## AVAILABLE RECORDS
•••••

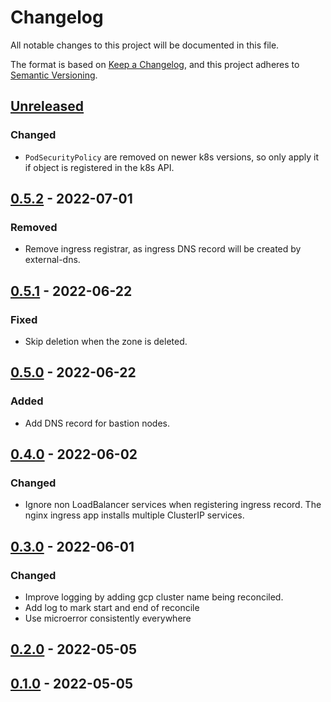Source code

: # Changelog

All notable changes to this project will be documented in this file.

The format is based on [Keep a Changelog](https://keepachangelog.com/en/1.0.0/),
and this project adheres to [Semantic Versioning](https://semver.org/spec/v2.0.0.html).

## [Unreleased]

### Changed

- `PodSecurityPolicy` are removed on newer k8s versions, so only apply it if object is registered in the k8s API.

## [0.5.2] - 2022-07-01

### Removed

- Remove ingress registrar, as ingress DNS record will be created by external-dns.

## [0.5.1] - 2022-06-22

### Fixed

- Skip deletion when the zone is deleted.

## [0.5.0] - 2022-06-22

### Added

- Add DNS record for bastion nodes.

## [0.4.0] - 2022-06-02

### Changed

- Ignore non LoadBalancer services when registering ingress record. The nginx ingress app installs multiple ClusterIP services.

## [0.3.0] - 2022-06-01

### Changed

- Improve logging by adding gcp cluster name being reconciled.
- Add log to mark start and end of reconcile
- Use microerror consistently everywhere

## [0.2.0] - 2022-05-05

## [0.1.0] - 2022-05-05

[Unreleased]: https://github.com/giantswarm/dns-operator-gcp/compare/v0.5.2...HEAD
[0.5.2]: https://github.com/giantswarm/dns-operator-gcp/compare/v0.5.1...v0.5.2
[0.5.1]: https://github.com/giantswarm/dns-operator-gcp/compare/v0.5.0...v0.5.1
[0.5.0]: https://github.com/giantswarm/dns-operator-gcp/compare/v0.4.0...v0.5.0
[0.4.0]: https://github.com/giantswarm/dns-operator-gcp/compare/v0.3.0...v0.4.0
[0.3.0]: https://github.com/giantswarm/dns-operator-gcp/compare/v0.2.0...v0.3.0
[0.2.0]: https://github.com/giantswarm/dns-operator-gcp/compare/v0.1.0...v0.2.0
[0.1.0]: https://github.com/giantswarm/dns-operator-gcp/releases/tag/v0.1.0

•••••

## ASSIGNMENT
Search the preceding listing for "this" and extract every line where it is found.

## TASK OUTPUT
All notable changes to this project will be documented in this file.
and this project adheres to [Semantic Versioning](https://semver.org/spec/v2.0.0.html).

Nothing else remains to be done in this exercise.